EXERCISE REQUIREMENTS
For each line in the data that includes "color", make a copy.

━━ PROVIDED MATERIAL ━━

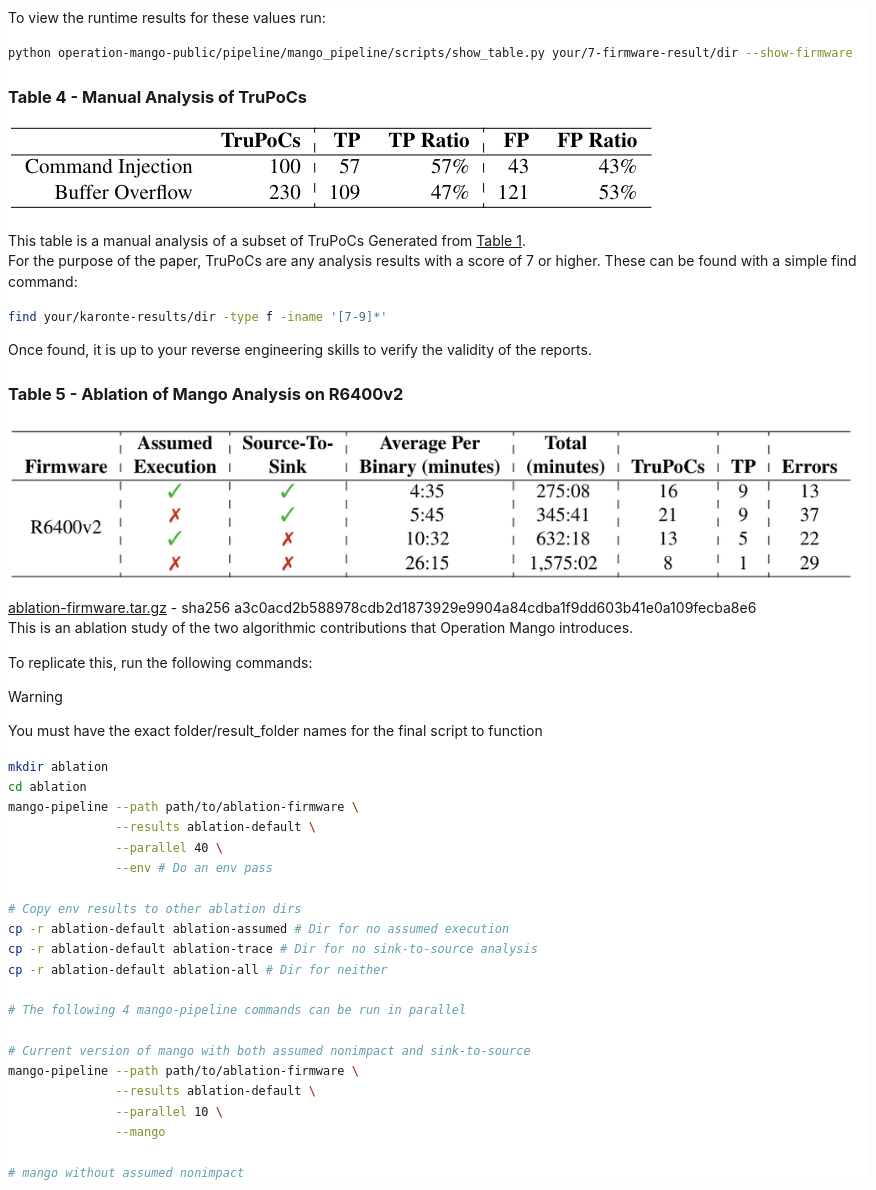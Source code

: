 To view the runtime results for these values run:
```bash
python operation-mango-public/pipeline/mango_pipeline/scripts/show_table.py your/7-firmware-result/dir --show-firmware
```

### Table 4 - Manual Analysis of TruPoCs
![Table 4 Image](assets/table_4.png)

This table is a manual analysis of a subset of TruPoCs Generated from [Table 1](#table-1---karonte-dataset-evaluation).  
For the purpose of the paper, TruPoCs are any analysis results with a score of 7 or higher.
These can be found with a simple find command:
```bash
find your/karonte-results/dir -type f -iname '[7-9]*' 
```
Once found, it is up to your reverse engineering skills to verify the validity of the reports.


### Table 5 - Ablation of Mango Analysis on R6400v2
![Table 5 Image](assets/table_5.png)

[ablation-firmware.tar.gz](https://www.dropbox.com/scl/fi/zz04neglh9d4ycsqa2c0j/ablation-firmware.tar.gz?rlkey=hwhf9tt21f7hsuzcrbrjkg08t&dl=0) - sha256 a3c0acd2b588978cdb2d1873929e9904a84cdba1f9dd603b41e0a109fecba8e6   
This is an ablation study of the two algorithmic contributions that Operation Mango introduces.

To replicate this, run the following commands:
> [!WARNING]  
> You must have the exact folder/result_folder names for the final script to function
```bash
mkdir ablation
cd ablation
mango-pipeline --path path/to/ablation-firmware \
               --results ablation-default \
               --parallel 40 \
               --env # Do an env pass

# Copy env results to other ablation dirs
cp -r ablation-default ablation-assumed # Dir for no assumed execution
cp -r ablation-default ablation-trace # Dir for no sink-to-source analysis
cp -r ablation-default ablation-all # Dir for neither

# The following 4 mango-pipeline commands can be run in parallel

# Current version of mango with both assumed nonimpact and sink-to-source
mango-pipeline --path path/to/ablation-firmware \
               --results ablation-default \
               --parallel 10 \
               --mango 

# mango without assumed nonimpact
```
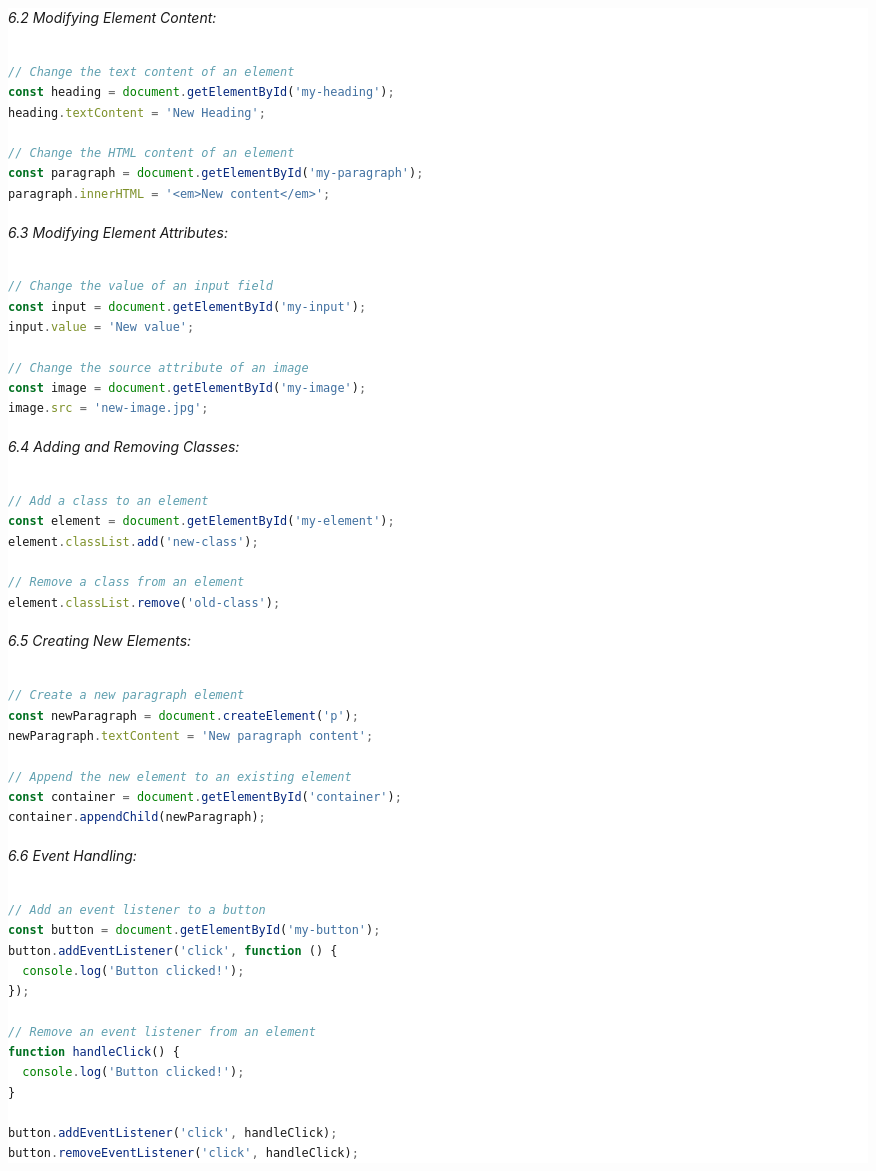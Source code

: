 ###### 6.2 Modifying Element Content:

```javascript
// Change the text content of an element
const heading = document.getElementById('my-heading');
heading.textContent = 'New Heading';

// Change the HTML content of an element
const paragraph = document.getElementById('my-paragraph');
paragraph.innerHTML = '<em>New content</em>';

```

###### 6.3 Modifying Element Attributes:

```javascript
// Change the value of an input field
const input = document.getElementById('my-input');
input.value = 'New value';

// Change the source attribute of an image
const image = document.getElementById('my-image');
image.src = 'new-image.jpg';
```

###### 6.4 Adding and Removing Classes:

```javascript
// Add a class to an element
const element = document.getElementById('my-element');
element.classList.add('new-class');

// Remove a class from an element
element.classList.remove('old-class');
```

###### 6.5 Creating New Elements:

```javascript
// Create a new paragraph element
const newParagraph = document.createElement('p');
newParagraph.textContent = 'New paragraph content';

// Append the new element to an existing element
const container = document.getElementById('container');
container.appendChild(newParagraph);
```

###### 6.6 Event Handling:

```javascript
// Add an event listener to a button
const button = document.getElementById('my-button');
button.addEventListener('click', function () {
  console.log('Button clicked!');
});

// Remove an event listener from an element
function handleClick() {
  console.log('Button clicked!');
}

button.addEventListener('click', handleClick);
button.removeEventListener('click', handleClick);
```

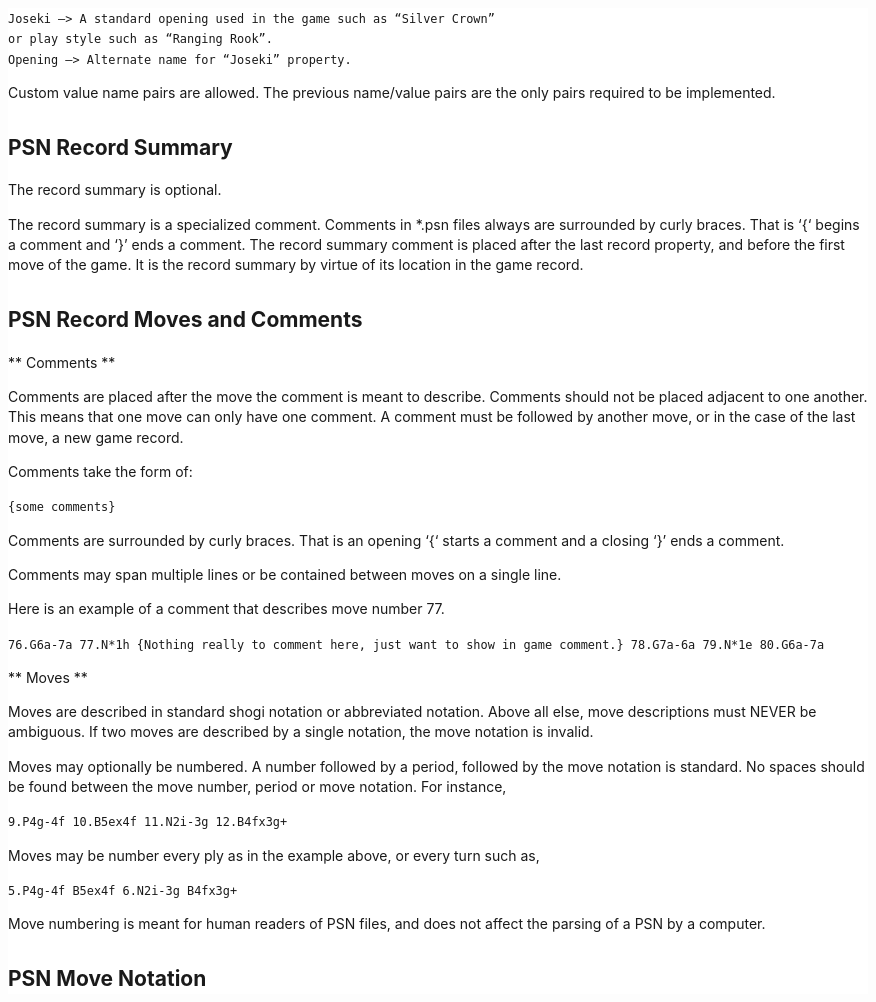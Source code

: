     Joseki —> A standard opening used in the game such as “Silver Crown”
    or play style such as “Ranging Rook”.
    Opening —> Alternate name for “Joseki” property.

Custom value name pairs are allowed. The previous name/value pairs are the only pairs required to be implemented.

PSN Record Summary
------------------

The record summary is optional.

The record summary is a specialized comment. Comments in *.psn files always are surrounded by curly braces. That is ‘{‘ begins a comment and ‘}’ ends a comment. The record summary comment is placed after the last record property, and before the first move of the game. It is the record summary by virtue of its location in the game record.

PSN Record Moves and Comments
-----------------------------

** Comments **

Comments are placed after the move the comment is meant to describe. Comments should not be placed adjacent to one another. This means that one move can only have one comment. A comment must be followed by another move, or in the case of the last move, a new game record.

Comments take the form of:

    {some comments}

Comments are surrounded by curly braces. That is an opening ‘{‘ starts a comment and a closing ‘}’ ends a comment.

Comments may span multiple lines or be contained between moves on a single line.

Here is an example of a comment that describes move number 77.

    76.G6a-7a 77.N*1h {Nothing really to comment here, just want to show in game comment.} 78.G7a-6a 79.N*1e 80.G6a-7a

** Moves **

Moves are described in standard shogi notation or abbreviated notation. Above all else, move descriptions must NEVER be ambiguous. If two moves are described by a single notation, the move notation is invalid.

Moves may optionally be numbered. A number followed by a period, followed by the move notation is standard. No spaces should be found between the move number, period or move notation. For instance,

    9.P4g-4f 10.B5ex4f 11.N2i-3g 12.B4fx3g+

Moves may be number every ply as in the example above, or every turn such as,

    5.P4g-4f B5ex4f 6.N2i-3g B4fx3g+

Move numbering is meant for human readers of PSN files, and does not affect the parsing of a PSN by a computer.

PSN Move Notation
-----------------
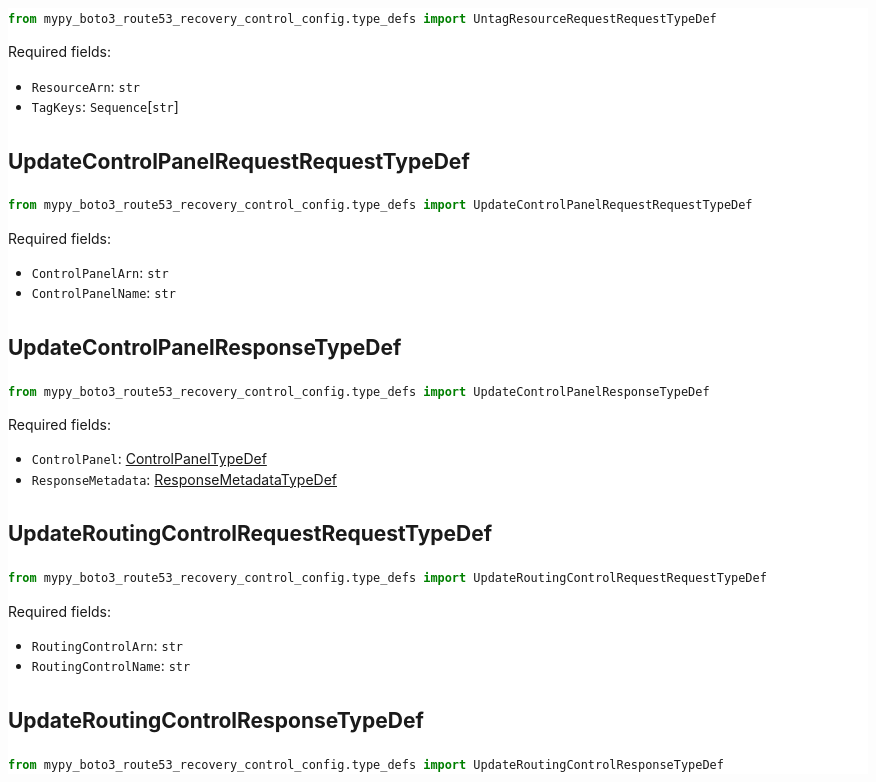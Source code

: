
 ```python
from mypy_boto3_route53_recovery_control_config.type_defs import UntagResourceRequestRequestTypeDef
```

Required fields:

- `ResourceArn`: `str`
- `TagKeys`: `Sequence`\[`str`\]

<a id="updatecontrolpanelrequestrequesttypedef"></a>

## UpdateControlPanelRequestRequestTypeDef

```python
from mypy_boto3_route53_recovery_control_config.type_defs import UpdateControlPanelRequestRequestTypeDef
```

Required fields:

- `ControlPanelArn`: `str`
- `ControlPanelName`: `str`

<a id="updatecontrolpanelresponsetypedef"></a>

## UpdateControlPanelResponseTypeDef

```python
from mypy_boto3_route53_recovery_control_config.type_defs import UpdateControlPanelResponseTypeDef
```

Required fields:

- `ControlPanel`: [ControlPanelTypeDef](./type_defs.md#controlpaneltypedef)
- `ResponseMetadata`:
  [ResponseMetadataTypeDef](./type_defs.md#responsemetadatatypedef)

<a id="updateroutingcontrolrequestrequesttypedef"></a>

## UpdateRoutingControlRequestRequestTypeDef

```python
from mypy_boto3_route53_recovery_control_config.type_defs import UpdateRoutingControlRequestRequestTypeDef
```

Required fields:

- `RoutingControlArn`: `str`
- `RoutingControlName`: `str`

<a id="updateroutingcontrolresponsetypedef"></a>

## UpdateRoutingControlResponseTypeDef

```python
from mypy_boto3_route53_recovery_control_config.type_defs import UpdateRoutingControlResponseTypeDef
```
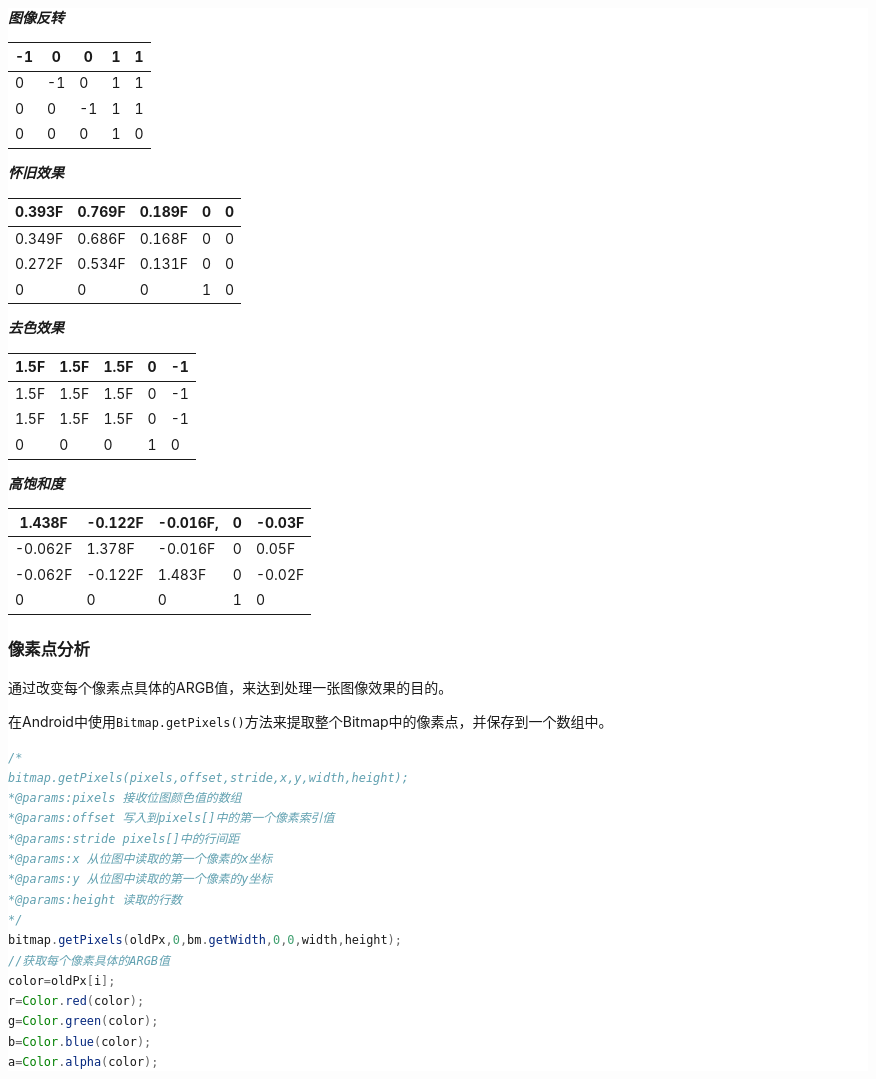 ***图像反转***

| -1   | 0    | 0    | 1    | 1    |
| ---- | ---- | ---- | ---- | ---- |
| 0    | -1   | 0    | 1    | 1    |
| 0    | 0    | -1   | 1    | 1    |
| 0    | 0    | 0    | 1    | 0    |

***怀旧效果***

| 0.393F | 0.769F | 0.189F | 0    | 0    |
| ------ | ------ | ------ | ---- | ---- |
| 0.349F | 0.686F | 0.168F | 0    | 0    |
| 0.272F | 0.534F | 0.131F | 0    | 0    |
| 0      | 0      | 0      | 1    | 0    |

***去色效果***

| 1.5F | 1.5F | 1.5F | 0    | -1   |
| ---- | ---- | ---- | ---- | ---- |
| 1.5F | 1.5F | 1.5F | 0    | -1   |
| 1.5F | 1.5F | 1.5F | 0    | -1   |
| 0    | 0    | 0    | 1    | 0    |

***高饱和度***

| 1.438F  | -0.122F | -0.016F, | 0    | -0.03F |
| ------- | ------- | -------- | ---- | ------ |
| -0.062F | 1.378F  | -0.016F  | 0    | 0.05F  |
| -0.062F | -0.122F | 1.483F   | 0    | -0.02F |
| 0       | 0       | 0        | 1    | 0      |

### 像素点分析

通过改变每个像素点具体的ARGB值，来达到处理一张图像效果的目的。

在Android中使用`Bitmap.getPixels()`方法来提取整个Bitmap中的像素点，并保存到一个数组中。

```java
/*
bitmap.getPixels(pixels,offset,stride,x,y,width,height);
*@params:pixels 接收位图颜色值的数组
*@params:offset 写入到pixels[]中的第一个像素索引值
*@params:stride pixels[]中的行间距
*@params:x 从位图中读取的第一个像素的x坐标
*@params:y 从位图中读取的第一个像素的y坐标
*@params:height 读取的行数
*/
bitmap.getPixels(oldPx,0,bm.getWidth,0,0,width,height);
//获取每个像素具体的ARGB值
color=oldPx[i];
r=Color.red(color);
g=Color.green(color);
b=Color.blue(color);
a=Color.alpha(color);
```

━━━

COMPLETED EXERCISE
color=oldPx[i];
r=Color.red(color);
g=Color.green(color);
b=Color.blue(color);
a=Color.alpha(color);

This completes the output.